ERC vuela todos los puentes con Sánchez

Aragonés se muestra claro con Illa y con los socialistas catalanes: ERC no tiene plan de máximos ni mínimos

El debate de investidura de Pere Aragonés se ha parecido mucho a una conexión con el Gran Hermano en Guadalix de la Sierra, pero en versión Parc de Ciutadella. Una serie de personas mayoritariamente separatistas se han reunido para hablar de sus cosas ajenas a lo que sucede en la calle, tal como ocurre en el reality show en el que los concursantes no tiene acceso a ningún tipo de información del exterior.

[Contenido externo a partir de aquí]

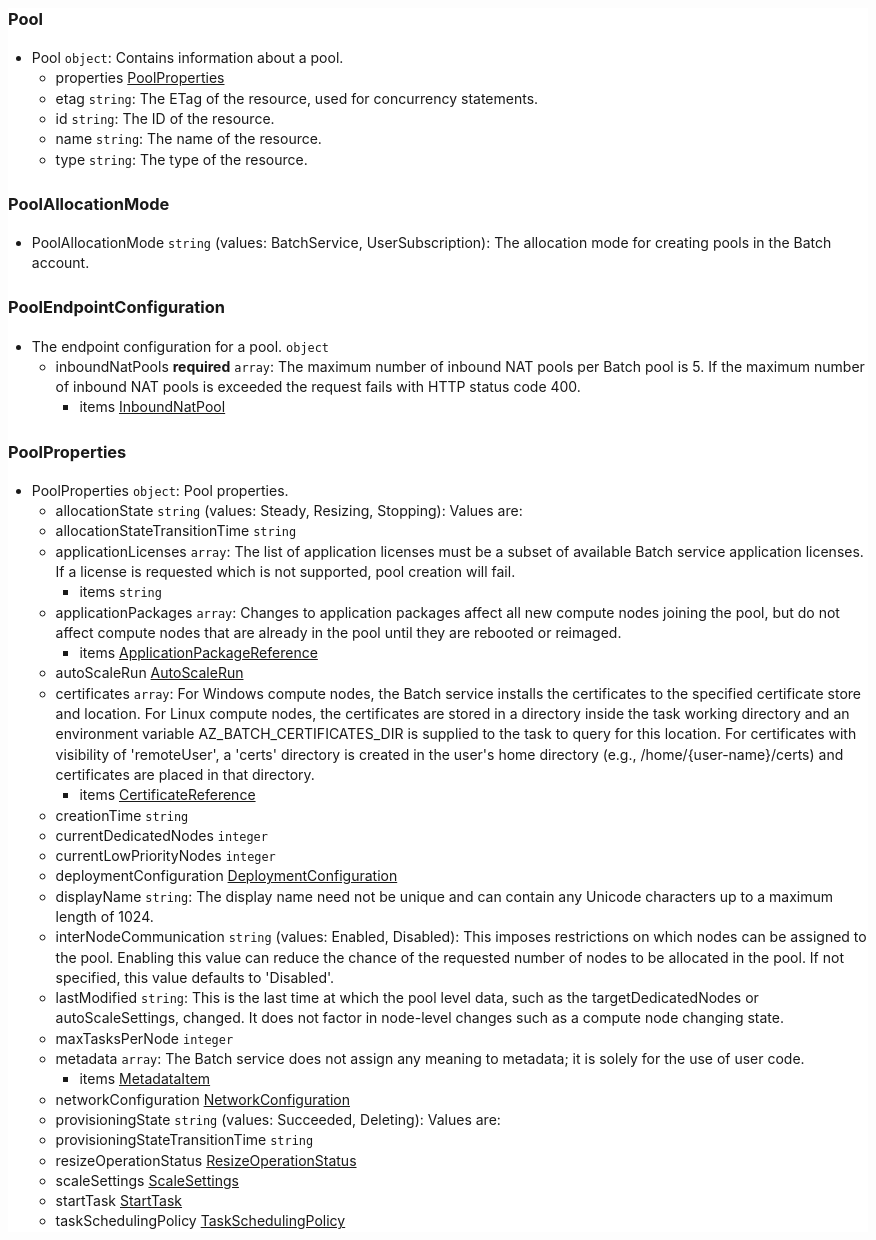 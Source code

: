 ### Pool
* Pool `object`: Contains information about a pool.
  * properties [PoolProperties](#poolproperties)
  * etag `string`: The ETag of the resource, used for concurrency statements.
  * id `string`: The ID of the resource.
  * name `string`: The name of the resource.
  * type `string`: The type of the resource.

### PoolAllocationMode
* PoolAllocationMode `string` (values: BatchService, UserSubscription): The allocation mode for creating pools in the Batch account.

### PoolEndpointConfiguration
* The endpoint configuration for a pool. `object`
  * inboundNatPools **required** `array`: The maximum number of inbound NAT pools per Batch pool is 5. If the maximum number of inbound NAT pools is exceeded the request fails with HTTP status code 400.
    * items [InboundNatPool](#inboundnatpool)

### PoolProperties
* PoolProperties `object`: Pool properties.
  * allocationState `string` (values: Steady, Resizing, Stopping): Values are:
  * allocationStateTransitionTime `string`
  * applicationLicenses `array`: The list of application licenses must be a subset of available Batch service application licenses. If a license is requested which is not supported, pool creation will fail.
    * items `string`
  * applicationPackages `array`: Changes to application packages affect all new compute nodes joining the pool, but do not affect compute nodes that are already in the pool until they are rebooted or reimaged.
    * items [ApplicationPackageReference](#applicationpackagereference)
  * autoScaleRun [AutoScaleRun](#autoscalerun)
  * certificates `array`: For Windows compute nodes, the Batch service installs the certificates to the specified certificate store and location. For Linux compute nodes, the certificates are stored in a directory inside the task working directory and an environment variable AZ_BATCH_CERTIFICATES_DIR is supplied to the task to query for this location. For certificates with visibility of 'remoteUser', a 'certs' directory is created in the user's home directory (e.g., /home/{user-name}/certs) and certificates are placed in that directory.
    * items [CertificateReference](#certificatereference)
  * creationTime `string`
  * currentDedicatedNodes `integer`
  * currentLowPriorityNodes `integer`
  * deploymentConfiguration [DeploymentConfiguration](#deploymentconfiguration)
  * displayName `string`: The display name need not be unique and can contain any Unicode characters up to a maximum length of 1024.
  * interNodeCommunication `string` (values: Enabled, Disabled): This imposes restrictions on which nodes can be assigned to the pool. Enabling this value can reduce the chance of the requested number of nodes to be allocated in the pool. If not specified, this value defaults to 'Disabled'.
  * lastModified `string`: This is the last time at which the pool level data, such as the targetDedicatedNodes or autoScaleSettings, changed. It does not factor in node-level changes such as a compute node changing state.
  * maxTasksPerNode `integer`
  * metadata `array`: The Batch service does not assign any meaning to metadata; it is solely for the use of user code.
    * items [MetadataItem](#metadataitem)
  * networkConfiguration [NetworkConfiguration](#networkconfiguration)
  * provisioningState `string` (values: Succeeded, Deleting): Values are:
  * provisioningStateTransitionTime `string`
  * resizeOperationStatus [ResizeOperationStatus](#resizeoperationstatus)
  * scaleSettings [ScaleSettings](#scalesettings)
  * startTask [StartTask](#starttask)
  * taskSchedulingPolicy [TaskSchedulingPolicy](#taskschedulingpolicy)
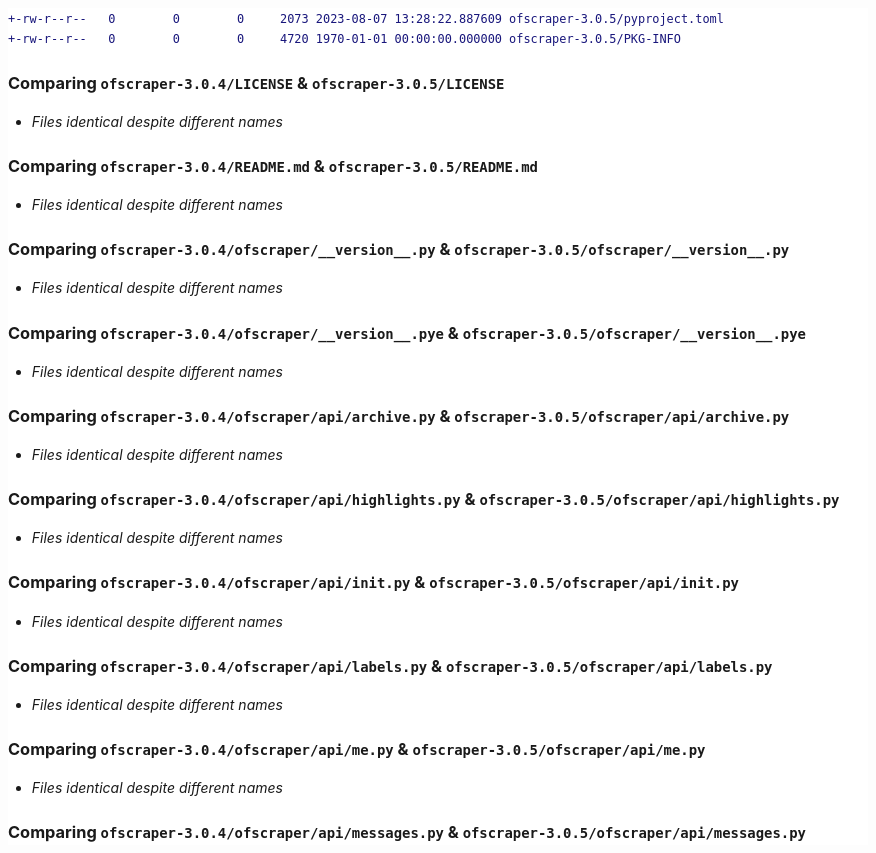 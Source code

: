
 ```diff
+-rw-r--r--   0        0        0     2073 2023-08-07 13:28:22.887609 ofscraper-3.0.5/pyproject.toml
+-rw-r--r--   0        0        0     4720 1970-01-01 00:00:00.000000 ofscraper-3.0.5/PKG-INFO
```

### Comparing `ofscraper-3.0.4/LICENSE` & `ofscraper-3.0.5/LICENSE`

 * *Files identical despite different names*

### Comparing `ofscraper-3.0.4/README.md` & `ofscraper-3.0.5/README.md`

 * *Files identical despite different names*

### Comparing `ofscraper-3.0.4/ofscraper/__version__.py` & `ofscraper-3.0.5/ofscraper/__version__.py`

 * *Files identical despite different names*

### Comparing `ofscraper-3.0.4/ofscraper/__version__.pye` & `ofscraper-3.0.5/ofscraper/__version__.pye`

 * *Files identical despite different names*

### Comparing `ofscraper-3.0.4/ofscraper/api/archive.py` & `ofscraper-3.0.5/ofscraper/api/archive.py`

 * *Files identical despite different names*

### Comparing `ofscraper-3.0.4/ofscraper/api/highlights.py` & `ofscraper-3.0.5/ofscraper/api/highlights.py`

 * *Files identical despite different names*

### Comparing `ofscraper-3.0.4/ofscraper/api/init.py` & `ofscraper-3.0.5/ofscraper/api/init.py`

 * *Files identical despite different names*

### Comparing `ofscraper-3.0.4/ofscraper/api/labels.py` & `ofscraper-3.0.5/ofscraper/api/labels.py`

 * *Files identical despite different names*

### Comparing `ofscraper-3.0.4/ofscraper/api/me.py` & `ofscraper-3.0.5/ofscraper/api/me.py`

 * *Files identical despite different names*

### Comparing `ofscraper-3.0.4/ofscraper/api/messages.py` & `ofscraper-3.0.5/ofscraper/api/messages.py`
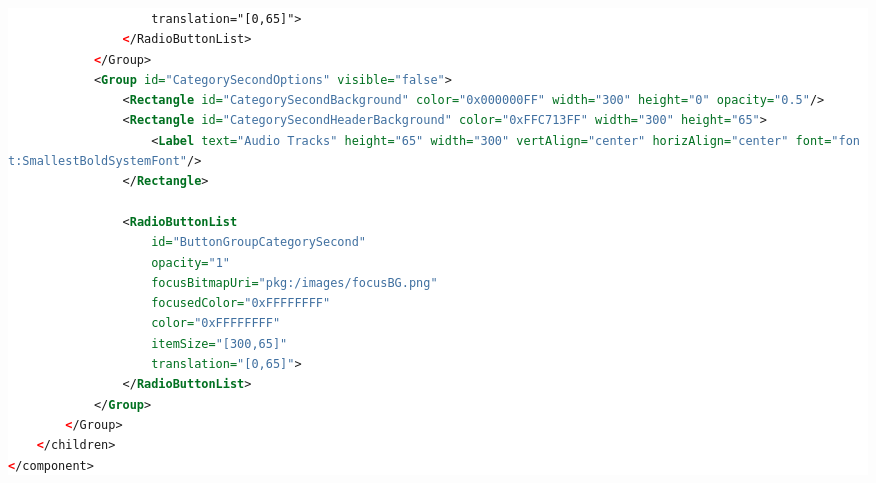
 ```xml
                    translation="[0,65]">
                </RadioButtonList>
            </Group>
            <Group id="CategorySecondOptions" visible="false">
                <Rectangle id="CategorySecondBackground" color="0x000000FF" width="300" height="0" opacity="0.5"/>
                <Rectangle id="CategorySecondHeaderBackground" color="0xFFC713FF" width="300" height="65">
                    <Label text="Audio Tracks" height="65" width="300" vertAlign="center" horizAlign="center" font="font:SmallestBoldSystemFont"/>
                </Rectangle>

                <RadioButtonList
                    id="ButtonGroupCategorySecond"
                    opacity="1"
                    focusBitmapUri="pkg:/images/focusBG.png"
                    focusedColor="0xFFFFFFFF"
                    color="0xFFFFFFFF"
                    itemSize="[300,65]"
                    translation="[0,65]">
                </RadioButtonList>
            </Group>
        </Group>
    </children>
</component>
```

La larga sesión ha servido para que ERC reafirme su voluntad de perseverar en el procés y ha roto, aparentemente, todos los puentes con Salvador Illa y el PSC. Todo ha sido complacencia con Junts a pesar del rechazo a su investidura, para la que los postconvergentes no parecen tener ninguna prisa, y elogios a CUP.

Represión, exilio, referéndum, independencia, república… el tono guerracivilista y de mantenimiento en el relato procesista de Aragonés se ha visto reafirmado recordándole a Illa que el propio PSOE se ha mostrado en ocasiones abierto a suavizar condenas y a tramitar indultos porque se sobreentiende que los socialistas y el Gobierno de España creen que el independentismo tiene parte de razón en su queja lastimera.

Aragonés ha sido claro con Illa: ERC no tiene plan de máximos ni mínimos, solo la propuesta de ir a la mesa de diálogo con el único objetivo de conseguir amnistía y plácet para celebrar un referéndum. Cualquier otra oferta no es admisible.

La lectura del 14F

Tras las elecciones del 14F muchos analistas consideraron que las elecciones habían sido positivas porque, a su parecer, dos fuerzas radicales como Cs y Junts x Cat habían sido sustituidas como fuerzas políticas principales por dos partidos con vocación de diálogo y acuerdo: ERC y el PSC.

Esa lectura quedó obsoleta en pocos días: ERC pactó con la CUP y abrazaba un nuevo referéndum en dos años, aceptaba gustosa desarmar a los Mossos, apoyar la ocupación, dejar a la intemperie a los propietarios, crear una banca pública, etc… De moderación nada.

Es posible que a pesar del rechazo de este viernes, Aragonés acabe consiguiendo la investidura. Pero se ha puesto una soga política en el cuello.

La CUP exige, y ERC concede; todo vale para obtener la presidencia. Incluso un voto de confianza para evaluar la pureza independentista del nuevo gobierno catalán en un plazo de dos años, la clave para la CUP es cuan avanzado esté en el momento del examen el nuevo embate al Estado en forma de referéndum, el tercero ilegal en 9 años.

Si cae Aragonés, se avecinan nuevas elecciones en Cataluña. Las sextas desde 2010

Si ERC supera el test  — y Aragonés en 2023 tiene luz verde de la CUP para acabar la legislatura —  significará que estamos ante otro otoño del ’17, pero seis años más tarde y en ese caso el Gobierno de Sánchez, que no podría dar su visto bueno a un referéndum, caería al quedarse sin el apoyo de Podemos y su hub independentista formado por Bildu, BNG y ERC.

En caso contrario, si la CUP ve frustradas sus aspiraciones de avanzar en la ruptura con el Estado entonces Aragonés caerá y Cataluña se verá obligada a celebrar unas nuevas elecciones autonómicas, que serían las sextas desde 2010.

Sea como fuere, Aragonés o bien ha puesto fecha de caducidad a la legislatura en el Congreso, primavera de 2023, o bien ha fijado su mandato en un máximo de dos años. El programa pactado con la CUP es un precio muy alto para los catalanes y las condiciones de dicho pacto serían inasumibles para cualquier partido. Excepto para ERC, que espera esta oportunidad desde hace 90 años.